2. The matter is postponed sine die for the purpose of the parties calculating the aforesaid value. If the matter cannot be resolved by the parties, leave is granted to either of the parties to set the matter down in this court for resolution of this issue.’


[12] Resolution of the issue eluded the parties and as a result the matter came before Willis J for determination of the 10% value of the shares. The learned Judge found that such shares carried the value of US$100 000 and ordered the appellant to pay this amount to the respondent. The appellant unsuccessfully sought leave against the latter order only. The appeal serves before us with leave of this court.


[13] The only issue in this appeal is whether the respondent on whom the onus lay, has established the value of the shares in question.

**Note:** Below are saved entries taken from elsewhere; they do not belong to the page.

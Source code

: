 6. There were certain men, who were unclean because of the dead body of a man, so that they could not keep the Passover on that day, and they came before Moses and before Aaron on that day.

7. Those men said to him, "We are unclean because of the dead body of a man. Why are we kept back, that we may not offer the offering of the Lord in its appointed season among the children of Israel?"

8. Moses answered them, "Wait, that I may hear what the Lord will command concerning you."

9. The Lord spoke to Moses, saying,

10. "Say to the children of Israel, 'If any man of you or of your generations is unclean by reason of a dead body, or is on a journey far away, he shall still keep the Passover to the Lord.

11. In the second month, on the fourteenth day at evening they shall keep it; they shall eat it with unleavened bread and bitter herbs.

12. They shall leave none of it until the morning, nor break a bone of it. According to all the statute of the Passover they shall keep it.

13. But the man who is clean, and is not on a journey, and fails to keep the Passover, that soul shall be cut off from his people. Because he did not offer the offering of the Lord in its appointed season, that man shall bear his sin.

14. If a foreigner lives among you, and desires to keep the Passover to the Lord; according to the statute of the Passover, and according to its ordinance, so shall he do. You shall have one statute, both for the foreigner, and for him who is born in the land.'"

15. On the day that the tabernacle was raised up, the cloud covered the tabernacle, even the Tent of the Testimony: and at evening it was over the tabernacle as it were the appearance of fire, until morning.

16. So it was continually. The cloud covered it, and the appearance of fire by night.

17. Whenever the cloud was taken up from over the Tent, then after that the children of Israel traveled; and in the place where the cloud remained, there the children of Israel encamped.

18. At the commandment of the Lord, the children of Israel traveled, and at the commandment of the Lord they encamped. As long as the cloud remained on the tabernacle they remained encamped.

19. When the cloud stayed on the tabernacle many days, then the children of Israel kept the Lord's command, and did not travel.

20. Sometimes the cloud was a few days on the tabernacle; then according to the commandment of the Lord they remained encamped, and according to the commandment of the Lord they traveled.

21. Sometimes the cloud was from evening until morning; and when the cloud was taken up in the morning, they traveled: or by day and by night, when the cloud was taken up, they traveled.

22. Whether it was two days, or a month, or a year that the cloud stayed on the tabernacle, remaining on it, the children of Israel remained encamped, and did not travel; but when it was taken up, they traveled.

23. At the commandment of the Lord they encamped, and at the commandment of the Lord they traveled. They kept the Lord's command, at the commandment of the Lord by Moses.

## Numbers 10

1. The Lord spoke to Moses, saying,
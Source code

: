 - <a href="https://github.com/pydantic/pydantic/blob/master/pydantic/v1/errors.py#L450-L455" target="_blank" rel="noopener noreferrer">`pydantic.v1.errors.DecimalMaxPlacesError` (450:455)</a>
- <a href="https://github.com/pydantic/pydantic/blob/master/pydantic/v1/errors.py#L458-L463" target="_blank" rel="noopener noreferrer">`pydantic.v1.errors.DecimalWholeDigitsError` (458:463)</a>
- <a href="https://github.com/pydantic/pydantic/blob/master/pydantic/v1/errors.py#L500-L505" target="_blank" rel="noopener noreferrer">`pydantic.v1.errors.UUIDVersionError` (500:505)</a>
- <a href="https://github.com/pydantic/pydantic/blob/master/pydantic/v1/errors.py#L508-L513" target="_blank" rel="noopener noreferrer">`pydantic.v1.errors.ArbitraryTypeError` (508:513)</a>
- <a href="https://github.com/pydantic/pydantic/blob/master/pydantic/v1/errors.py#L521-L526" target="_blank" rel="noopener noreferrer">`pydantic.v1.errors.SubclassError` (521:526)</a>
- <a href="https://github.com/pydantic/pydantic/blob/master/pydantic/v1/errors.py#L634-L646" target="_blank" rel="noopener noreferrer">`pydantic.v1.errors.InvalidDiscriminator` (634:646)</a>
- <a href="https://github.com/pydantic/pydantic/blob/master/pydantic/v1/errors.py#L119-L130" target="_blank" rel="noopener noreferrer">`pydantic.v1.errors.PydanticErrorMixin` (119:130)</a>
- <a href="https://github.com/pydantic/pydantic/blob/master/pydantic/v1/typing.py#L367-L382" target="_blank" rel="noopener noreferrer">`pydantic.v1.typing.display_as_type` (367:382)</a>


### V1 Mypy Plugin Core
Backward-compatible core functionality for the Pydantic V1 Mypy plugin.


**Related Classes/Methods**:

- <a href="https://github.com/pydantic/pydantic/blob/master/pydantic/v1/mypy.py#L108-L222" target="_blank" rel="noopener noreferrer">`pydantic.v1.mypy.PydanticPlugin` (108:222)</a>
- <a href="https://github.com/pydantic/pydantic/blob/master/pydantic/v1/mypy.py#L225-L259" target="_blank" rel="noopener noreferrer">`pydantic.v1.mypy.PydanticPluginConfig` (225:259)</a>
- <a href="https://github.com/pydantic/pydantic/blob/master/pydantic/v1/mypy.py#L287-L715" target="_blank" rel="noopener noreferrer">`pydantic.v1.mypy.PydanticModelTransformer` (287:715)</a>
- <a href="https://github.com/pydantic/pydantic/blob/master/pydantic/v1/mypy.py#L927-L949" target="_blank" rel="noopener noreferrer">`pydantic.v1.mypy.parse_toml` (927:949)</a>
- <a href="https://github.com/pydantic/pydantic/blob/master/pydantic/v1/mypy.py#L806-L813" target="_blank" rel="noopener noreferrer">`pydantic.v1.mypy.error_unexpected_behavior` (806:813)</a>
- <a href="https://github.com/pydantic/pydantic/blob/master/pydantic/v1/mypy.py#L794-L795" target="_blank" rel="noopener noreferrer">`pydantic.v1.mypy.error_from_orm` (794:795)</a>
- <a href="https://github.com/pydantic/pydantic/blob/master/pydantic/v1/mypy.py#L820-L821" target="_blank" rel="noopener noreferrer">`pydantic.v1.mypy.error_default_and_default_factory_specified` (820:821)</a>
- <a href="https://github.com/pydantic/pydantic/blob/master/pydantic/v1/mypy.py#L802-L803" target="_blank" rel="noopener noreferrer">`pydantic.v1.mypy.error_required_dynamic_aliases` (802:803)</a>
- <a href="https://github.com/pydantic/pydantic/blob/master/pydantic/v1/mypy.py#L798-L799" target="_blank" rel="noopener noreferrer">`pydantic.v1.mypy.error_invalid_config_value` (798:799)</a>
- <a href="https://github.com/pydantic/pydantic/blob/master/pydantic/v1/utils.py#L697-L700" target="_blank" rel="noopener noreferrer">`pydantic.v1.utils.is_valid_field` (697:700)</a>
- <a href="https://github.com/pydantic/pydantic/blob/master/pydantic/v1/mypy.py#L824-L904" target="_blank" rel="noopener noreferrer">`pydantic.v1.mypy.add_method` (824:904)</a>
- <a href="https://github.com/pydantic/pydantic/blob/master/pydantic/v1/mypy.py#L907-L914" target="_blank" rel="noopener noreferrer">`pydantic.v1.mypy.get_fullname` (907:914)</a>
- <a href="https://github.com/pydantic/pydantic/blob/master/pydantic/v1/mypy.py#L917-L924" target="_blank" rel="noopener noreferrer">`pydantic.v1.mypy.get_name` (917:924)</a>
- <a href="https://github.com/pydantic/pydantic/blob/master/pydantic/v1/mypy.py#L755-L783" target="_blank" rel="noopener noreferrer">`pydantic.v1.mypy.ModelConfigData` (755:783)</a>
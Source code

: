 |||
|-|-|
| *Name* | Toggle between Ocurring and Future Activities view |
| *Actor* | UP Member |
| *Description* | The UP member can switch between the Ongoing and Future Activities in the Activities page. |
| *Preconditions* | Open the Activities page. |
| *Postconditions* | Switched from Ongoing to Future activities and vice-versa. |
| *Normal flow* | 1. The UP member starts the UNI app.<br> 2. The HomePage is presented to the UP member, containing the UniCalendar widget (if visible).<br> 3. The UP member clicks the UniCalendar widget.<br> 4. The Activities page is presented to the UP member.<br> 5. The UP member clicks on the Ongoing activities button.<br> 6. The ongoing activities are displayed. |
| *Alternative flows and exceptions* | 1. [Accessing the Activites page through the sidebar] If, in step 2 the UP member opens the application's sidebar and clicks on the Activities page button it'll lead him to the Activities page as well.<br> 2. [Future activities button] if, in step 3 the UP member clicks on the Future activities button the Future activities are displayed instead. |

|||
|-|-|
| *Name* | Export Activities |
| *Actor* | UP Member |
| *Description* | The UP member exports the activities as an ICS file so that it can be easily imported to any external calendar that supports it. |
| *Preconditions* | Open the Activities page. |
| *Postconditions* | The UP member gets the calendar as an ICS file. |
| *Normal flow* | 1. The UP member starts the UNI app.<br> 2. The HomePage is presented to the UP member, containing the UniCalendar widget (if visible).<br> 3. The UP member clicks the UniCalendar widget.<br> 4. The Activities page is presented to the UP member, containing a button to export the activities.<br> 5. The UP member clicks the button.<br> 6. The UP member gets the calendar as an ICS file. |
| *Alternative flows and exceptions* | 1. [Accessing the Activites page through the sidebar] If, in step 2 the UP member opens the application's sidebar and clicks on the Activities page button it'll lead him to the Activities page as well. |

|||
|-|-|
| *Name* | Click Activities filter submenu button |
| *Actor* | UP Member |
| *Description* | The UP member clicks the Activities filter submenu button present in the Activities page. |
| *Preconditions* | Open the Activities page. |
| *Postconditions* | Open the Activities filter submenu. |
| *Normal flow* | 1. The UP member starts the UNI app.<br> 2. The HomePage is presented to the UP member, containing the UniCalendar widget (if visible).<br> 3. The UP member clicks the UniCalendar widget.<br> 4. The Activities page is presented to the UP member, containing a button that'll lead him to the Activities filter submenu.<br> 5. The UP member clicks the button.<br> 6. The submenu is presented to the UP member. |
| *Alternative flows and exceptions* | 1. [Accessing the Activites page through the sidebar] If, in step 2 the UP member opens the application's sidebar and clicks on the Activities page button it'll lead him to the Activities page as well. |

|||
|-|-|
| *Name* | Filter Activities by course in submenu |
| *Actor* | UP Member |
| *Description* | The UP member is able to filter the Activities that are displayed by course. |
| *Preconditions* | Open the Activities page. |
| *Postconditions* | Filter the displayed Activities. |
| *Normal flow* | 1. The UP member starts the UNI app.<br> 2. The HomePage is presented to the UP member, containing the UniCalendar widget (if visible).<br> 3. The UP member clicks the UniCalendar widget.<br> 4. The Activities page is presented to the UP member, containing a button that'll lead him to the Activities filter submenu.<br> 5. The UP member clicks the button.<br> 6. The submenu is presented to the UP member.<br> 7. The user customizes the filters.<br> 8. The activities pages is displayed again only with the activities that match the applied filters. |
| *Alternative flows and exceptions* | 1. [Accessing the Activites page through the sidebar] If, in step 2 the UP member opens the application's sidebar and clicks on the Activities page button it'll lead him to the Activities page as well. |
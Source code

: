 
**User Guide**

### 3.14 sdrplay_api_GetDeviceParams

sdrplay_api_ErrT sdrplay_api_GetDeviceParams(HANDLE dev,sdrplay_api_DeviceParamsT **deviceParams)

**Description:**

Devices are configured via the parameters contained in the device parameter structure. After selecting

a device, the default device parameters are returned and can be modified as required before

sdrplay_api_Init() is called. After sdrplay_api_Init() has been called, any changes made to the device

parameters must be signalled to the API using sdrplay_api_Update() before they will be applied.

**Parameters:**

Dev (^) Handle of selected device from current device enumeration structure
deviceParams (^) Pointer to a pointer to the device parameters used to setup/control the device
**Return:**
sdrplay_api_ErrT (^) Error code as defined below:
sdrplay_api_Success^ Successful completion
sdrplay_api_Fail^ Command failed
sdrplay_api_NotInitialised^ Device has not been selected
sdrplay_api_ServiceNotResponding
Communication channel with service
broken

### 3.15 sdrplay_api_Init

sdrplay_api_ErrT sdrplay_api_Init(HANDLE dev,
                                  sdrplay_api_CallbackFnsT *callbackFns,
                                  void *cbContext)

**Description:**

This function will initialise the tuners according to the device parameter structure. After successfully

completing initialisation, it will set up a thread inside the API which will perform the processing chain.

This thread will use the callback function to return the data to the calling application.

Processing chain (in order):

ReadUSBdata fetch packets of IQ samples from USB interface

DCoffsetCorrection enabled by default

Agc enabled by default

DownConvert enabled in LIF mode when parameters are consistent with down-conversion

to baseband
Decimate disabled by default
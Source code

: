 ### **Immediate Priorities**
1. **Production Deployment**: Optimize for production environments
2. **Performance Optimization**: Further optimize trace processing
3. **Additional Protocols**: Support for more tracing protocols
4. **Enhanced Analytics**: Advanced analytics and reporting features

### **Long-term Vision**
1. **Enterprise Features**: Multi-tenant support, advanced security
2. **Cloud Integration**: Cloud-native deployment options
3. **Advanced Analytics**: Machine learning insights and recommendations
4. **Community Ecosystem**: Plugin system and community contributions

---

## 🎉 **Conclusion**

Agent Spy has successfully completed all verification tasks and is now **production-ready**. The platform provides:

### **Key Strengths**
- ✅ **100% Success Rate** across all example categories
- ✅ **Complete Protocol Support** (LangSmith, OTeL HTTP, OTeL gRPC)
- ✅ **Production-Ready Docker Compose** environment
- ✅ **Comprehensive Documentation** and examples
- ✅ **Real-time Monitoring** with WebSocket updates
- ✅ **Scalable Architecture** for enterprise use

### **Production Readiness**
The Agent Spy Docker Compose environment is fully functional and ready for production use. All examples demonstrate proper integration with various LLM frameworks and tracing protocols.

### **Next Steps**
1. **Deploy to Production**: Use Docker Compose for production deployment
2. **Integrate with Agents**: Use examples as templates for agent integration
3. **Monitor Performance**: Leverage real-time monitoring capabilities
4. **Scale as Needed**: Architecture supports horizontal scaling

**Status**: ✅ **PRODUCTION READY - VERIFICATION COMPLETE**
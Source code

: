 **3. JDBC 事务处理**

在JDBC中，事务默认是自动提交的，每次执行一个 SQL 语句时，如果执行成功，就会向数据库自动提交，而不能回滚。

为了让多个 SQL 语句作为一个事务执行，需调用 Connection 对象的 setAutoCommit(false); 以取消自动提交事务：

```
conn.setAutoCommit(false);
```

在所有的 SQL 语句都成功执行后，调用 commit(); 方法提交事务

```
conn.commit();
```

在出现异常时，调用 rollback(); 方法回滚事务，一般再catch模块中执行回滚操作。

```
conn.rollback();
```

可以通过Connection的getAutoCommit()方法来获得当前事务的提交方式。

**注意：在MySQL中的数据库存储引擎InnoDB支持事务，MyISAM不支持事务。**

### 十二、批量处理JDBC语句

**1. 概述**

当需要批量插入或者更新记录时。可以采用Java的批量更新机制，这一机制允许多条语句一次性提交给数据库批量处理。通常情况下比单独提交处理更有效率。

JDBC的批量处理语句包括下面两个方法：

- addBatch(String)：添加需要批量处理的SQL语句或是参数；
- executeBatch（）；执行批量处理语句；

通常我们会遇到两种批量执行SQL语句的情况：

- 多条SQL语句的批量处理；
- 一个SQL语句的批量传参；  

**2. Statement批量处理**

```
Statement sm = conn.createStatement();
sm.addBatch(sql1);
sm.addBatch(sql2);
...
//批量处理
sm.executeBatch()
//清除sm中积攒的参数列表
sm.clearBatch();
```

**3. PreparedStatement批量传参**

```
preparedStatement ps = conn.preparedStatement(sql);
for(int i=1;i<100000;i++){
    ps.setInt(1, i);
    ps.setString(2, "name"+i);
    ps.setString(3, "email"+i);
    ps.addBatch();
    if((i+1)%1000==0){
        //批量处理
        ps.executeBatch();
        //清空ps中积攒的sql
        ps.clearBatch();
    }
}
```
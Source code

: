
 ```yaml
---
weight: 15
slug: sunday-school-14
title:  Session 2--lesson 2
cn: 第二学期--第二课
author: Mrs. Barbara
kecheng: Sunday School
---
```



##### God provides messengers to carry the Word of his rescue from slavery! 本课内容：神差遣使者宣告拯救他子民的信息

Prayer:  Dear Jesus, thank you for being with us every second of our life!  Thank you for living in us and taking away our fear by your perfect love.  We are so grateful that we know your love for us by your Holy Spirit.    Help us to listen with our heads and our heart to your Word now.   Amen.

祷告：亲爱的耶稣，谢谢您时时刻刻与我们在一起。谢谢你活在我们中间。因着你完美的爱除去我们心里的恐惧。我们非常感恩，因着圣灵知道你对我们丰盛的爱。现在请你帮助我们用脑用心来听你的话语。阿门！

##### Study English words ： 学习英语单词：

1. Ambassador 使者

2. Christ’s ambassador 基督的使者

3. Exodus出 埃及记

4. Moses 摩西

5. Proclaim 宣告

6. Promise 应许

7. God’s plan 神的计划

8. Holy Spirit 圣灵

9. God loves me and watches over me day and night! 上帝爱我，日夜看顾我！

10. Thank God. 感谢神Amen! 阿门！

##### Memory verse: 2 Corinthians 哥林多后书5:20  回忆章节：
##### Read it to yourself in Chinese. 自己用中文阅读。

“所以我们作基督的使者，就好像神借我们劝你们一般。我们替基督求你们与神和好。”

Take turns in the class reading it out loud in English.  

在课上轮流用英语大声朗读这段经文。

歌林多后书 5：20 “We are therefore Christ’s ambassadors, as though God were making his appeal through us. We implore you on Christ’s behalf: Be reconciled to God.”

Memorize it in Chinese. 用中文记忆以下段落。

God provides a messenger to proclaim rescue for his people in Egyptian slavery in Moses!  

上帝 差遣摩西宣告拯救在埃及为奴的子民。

Palmersfield did not have assets other than the licence to sell the machines which it must be assumed it had, nor did it have capital for its operations.


[14] Willis J adopted, correctly in my view, the approach of determining what a willing reasonable buyer would have been prepared to pay for 10% of the shares. He referred to Holt and Others v Inland Revenue Commissioners [1953] 2 All ER 1499 E-H. In that case Danckwerts J said at 1501:


‘The result is that I must enter into a dim world peopled by the indeterminate spirits of fictitious or unborn sales. It is necessary to assume the prophetic vision of a prospective purchaser at the moment of the death of the deceased, and firmly to reject the wisdom which might be provided by the knowledge of subsequent events. …

By the terms of the section I have to imagine the price which the property would fetch if sold in the open market. This does not mean that a sale by auction (which would be improbable in the case of shares in a company) is to be assumed, but simply that a market is to be assumed from which no buyer is excluded. … At the same time, the court must assume a prudent buyer who would make full enquiries and have access to accounts and other information which would be likely to be available to him…’


[15] Our courts have time and again determined the value of assets by reference to the price which a willing seller might reasonably expect to obtain from a willing buyer (Illovo Sugar Estates Ltd v South African Railways & Harbours 1947 (1) SA 58(W) at 73 and the authorities there cited). This method of determining the value of property was affirmed by this court in Scott and Another v Poupard and Another 1971 (2) SA 373 (A). There Miller AJA said at 381E-G:

‘What has to be determined is what the actual value of the shares would have been had the company been formed in accordance with the agreement and had the appellants acted as they were required to do. The ultimate criterion in regard to evaluation of the shares of the company on that hypothesis, and bearing in mind that the shares would not be quoted on the market, is what a willing purchaser would, at the given time, have been prepared to pay to a willing seller for such shares; and in considering that question it is necessary to attribute to such imaginary purchaser reasonably detailed knowledge of the company, its management, its assets and liabilities, its potential and other relevant factors which might have a bearing on the company’s prospects of flourishing and of paying a dividend.’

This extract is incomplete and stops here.